Obviously we should look at the distribution when the basement is present 

In [375]:
numeric_distr_plot(df.drop(df[df['Bsmt']==0].index.tolist()), 'Total_Bsmt_SF')

<IPython.core.display.Javascript object>

This is definitely what we are aming for!

In [376]:
scatterplot_distr(df.drop(df[df['Bsmt']==0].index.tolist()), 'Total_Bsmt_SF')

<IPython.core.display.Javascript object>

We can remove those ugly outliers on the right side

In [377]:
df.drop(df[((df['Total_Bsmt_SF']>8.0) |(df['Total_Bsmt_SF']<=5.5) & df['Bsmt'] !=0)].index.tolist(), inplace=True)

In [381]:
scatterplot_distr(df.drop(df[df['Bsmt']==0].index.tolist()), 'Total_Bsmt_SF')

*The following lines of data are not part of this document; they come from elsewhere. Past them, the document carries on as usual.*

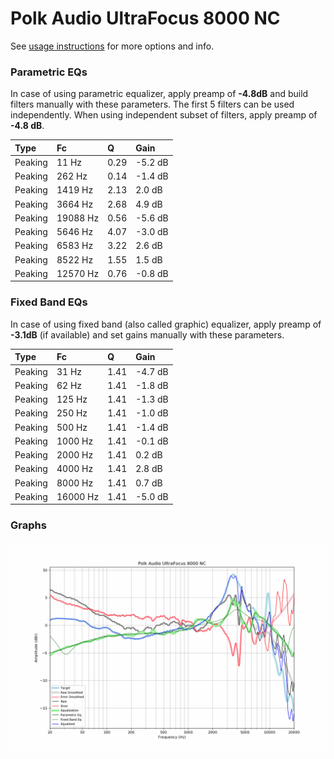 # Polk Audio UltraFocus 8000 NC
See [usage instructions](https://github.com/jaakkopasanen/AutoEq#usage) for more options and info.

### Parametric EQs
In case of using parametric equalizer, apply preamp of **-4.8dB** and build filters manually
with these parameters. The first 5 filters can be used independently.
When using independent subset of filters, apply preamp of **-4.8 dB**.

| Type    | Fc       |    Q | Gain    |
|:--------|:---------|:-----|:--------|
| Peaking | 11 Hz    | 0.29 | -5.2 dB |
| Peaking | 262 Hz   | 0.14 | -1.4 dB |
| Peaking | 1419 Hz  | 2.13 | 2.0 dB  |
| Peaking | 3664 Hz  | 2.68 | 4.9 dB  |
| Peaking | 19088 Hz | 0.56 | -5.6 dB |
| Peaking | 5646 Hz  | 4.07 | -3.0 dB |
| Peaking | 6583 Hz  | 3.22 | 2.6 dB  |
| Peaking | 8522 Hz  | 1.55 | 1.5 dB  |
| Peaking | 12570 Hz | 0.76 | -0.8 dB |

### Fixed Band EQs
In case of using fixed band (also called graphic) equalizer, apply preamp of **-3.1dB**
(if available) and set gains manually with these parameters.

| Type    | Fc       |    Q | Gain    |
|:--------|:---------|:-----|:--------|
| Peaking | 31 Hz    | 1.41 | -4.7 dB |
| Peaking | 62 Hz    | 1.41 | -1.8 dB |
| Peaking | 125 Hz   | 1.41 | -1.3 dB |
| Peaking | 250 Hz   | 1.41 | -1.0 dB |
| Peaking | 500 Hz   | 1.41 | -1.4 dB |
| Peaking | 1000 Hz  | 1.41 | -0.1 dB |
| Peaking | 2000 Hz  | 1.41 | 0.2 dB  |
| Peaking | 4000 Hz  | 1.41 | 2.8 dB  |
| Peaking | 8000 Hz  | 1.41 | 0.7 dB  |
| Peaking | 16000 Hz | 1.41 | -5.0 dB |

### Graphs
![](./Polk%20Audio%20UltraFocus%208000%20NC.png)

<IPython.core.display.Javascript object>

## Basement Unfinished

In [382]:
numeric_distr_plot(df, 'Bsmt_Unf_SF')

<IPython.core.display.Javascript object>

In [383]:
df['Bsmt_Unf_SF'] = np.log1p(df['Bsmt_Unf_SF'])

In [384]:
numeric_distr_plot(df, 'Bsmt_Unf_SF')

<IPython.core.display.Javascript object>

The shape does get some improvements but we still have issues when it comes to `0.0`

### Garage Area

In [385]:
numeric_distr_plot(df.drop(df[df['Garage']==0].index.tolist()), 'Garage_Area')

<IPython.core.display.Javascript object>

This is an interesting pattern that we will study later with a bivariate analysis

# Bivariate Analysis

## Correlation

Before choosing what features to inspect in depth, we look at the correlation and we discard the outliers.
Furthermore if we find that a transformation or a new feature could represent a better fit, we will add it and try to see how that would be of use.

In [386]:
def display_corr_matrix(dataset, label):
    # Move target column to last index
    col = dataset.pop(label)
    dataset.insert(dataset.shape[1], label, col)

    plt.figure(figsize=(20,20))
    
    matrix = dataset.corr()

    cmap = sns.diverging_palette(250, 15, s=75, l=40,
                                 n=9, center="light", as_cmap=True)

    mask = np.triu(np.ones_like(matrix, dtype=bool))

    sns.heatmap(matrix, mask=mask, center=0, annot=True,
                 fmt='.2f', square=True, cmap=cmap)
    return matrix


def top_correlated_features(corr_matrix, label, threshold=0.45):
    m = corr[label].sort_values(ascending=False).to_dict()
    corr_dict = {}
    
    for k in m:
        if label in k:
            continue
        else:
            v = m.get(k)
            if v >= threshold or v <= (-threshold):
                corr_dict.update({k:v})
    return corr_dict


def display_correlation(sample_dict, exclude=None):
    for k in sample_dict:
        print("Top correlated features with \"{0}\"".format(k))
        temp = top_correlated_features(corr, k, .60)
        for k in temp:
            if exclude is not None and k in exclude:
                continue
            print("\t{0} : {1}".format(k, temp.get(k)))
        print("\n")
    pass

In [387]:
corr = display_corr_matrix(df, label='Sale_Price')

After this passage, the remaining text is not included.